VGHS: Episode One (2012)
I judge films, as any other film goer does too. The first thing you do when a film finishes if you go with some friends is ask, “what did you think?” It’s seriously a tough question to answer. Firstly, you were just immersed into the world of the characters, only to follow them wholeheartedly or not, and then place judgement of what should happen in your eyes. Secondly, you actually have to try an remember everything that has happened in the film itself, and regurgitate a constructed argument for feeling a certain way about the film.
Gosh that is difficult, but thankfully our brains work in hyper-speed and that occurs within millionths of milliseconds. But nonetheless, your first impressions are where you end up beginning your judgement, and it was no coincidence that is exactly where I began mine on Matthew Arnold, Brandon Laatsch, and Freddie Wong’s, Video Game High School web series.

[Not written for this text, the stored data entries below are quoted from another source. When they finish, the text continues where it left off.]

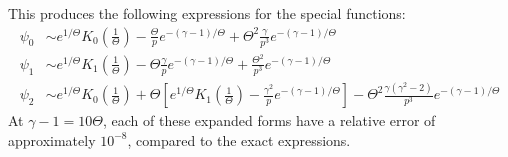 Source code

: \documentclass[11pt,a4paper]{article}
\begin{document}
This produces the following expressions for the special functions:
\begin{align}
\psi_0 &\sim e^{1/\Theta}K_0\left(\frac{1}{\Theta}\right) - \frac{\Theta}{p} e^{-(\gamma-1)/\Theta} + \Theta^2\frac{\gamma}{ p^3}e^{-(\gamma-1)/\Theta} \nonumber \\
\psi_1 &\sim e^{1/\Theta}K_1\left(\frac{1}{\Theta}\right) - \Theta \frac{\gamma}{p}e^{-(\gamma-1)/\Theta} +\frac{\Theta^2 }{p^3}e^{-(\gamma-1)/\Theta}  \\
\psi_2 &\sim e^{1/\Theta}K_0\left(\frac{1}{\Theta}\right) + \Theta\left[ e^{1/\Theta} K_1\left(\frac{1}{\Theta}\right)  - \frac{\gamma^2}{p}e^{-(\gamma-1)/\Theta}\right] - \Theta^2 \frac{\gamma(\gamma^2-2)}{p^3} e^{-(\gamma-1)/\Theta}\nonumber
\end{align}
At $\gamma-1 = 10\Theta$, each of these expanded forms have a relative error of approximately $10^{-8}$, compared to the exact expressions.
\end{document}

The opening title sequence, is something refreshing that emits not only the world that the characters live in, but that dream of “why didn’t my high school have an opening like that?” If the title sequence is anything to go by, this is going to be high quality content.
Throwing off from that you are in the middle of something intense. Guns are blaring, Canadian and Mexican army soldiers shooting at each other, and you don’t even know if this is real or not. Well its not. But the let down isn’t as rewarding than the way being shot is represented in this series. There isn’t blood oozing out of a corpse, needing to be tracked ridiculous amounts of time, but rather shattering glass.
It’s important to note that once in a world – film and videos – that if you didn’t have blood effects when a character was shot it immediately lost all realistic and convincing credibility to the story, and needed to be rebuilt. But now it has become a conforming attribute with the rise of video games that make us accustomed to such effects, and having a less impact than it should.
What particularly stands out as the greatest feature of the pilot episode is the editing. The creation of talking at your computer, and then mid sentence joining in the game really allows the connection to characters develop. Not only is there Brian D (played by Josh Blaylock) in the real world cycling away like Dennis the Menace, but the first person shooter (FPS) Brian D who takes the hits for his physical being. Yet this is furthered with the ability to actually have footage to cut to – though bland without the comedy scripting – rather than watch Brian find his cat in what would feel like real time.
But this secondary world is also better than anything you can imagine – not just for the ability it holds for high impact action. It connects characters, without needing to explicitly show where they are, or who they are. We get it that if they’re not shooting one another then they’re allies, but there’s no need to show how they know each other, if they go to school together, or any other “filler” content.
Portions of the episode I didn’t mind, but wasn’t fond of were the “IRL” sections. I understand the affect it was to hold, and produce, but it seemed extremely artificial. Now granted these shows are indeed artificial themselves, it just wasn’t in sync with the other compositions of the story. I blame the lack of contrast, but again the dialogue too seemed stilted at times.
And to why this gets a very high rating? Because it, for the very few internet web series actually makes me want to come back weekly. And not because I’ll get notified when it’s released, but because it’s darn good content. It’s as if the creators saw everything in films, and then listened to what the audiences were saying about them, and fixed or made it more enjoyable to watch (see acceptance video monologue).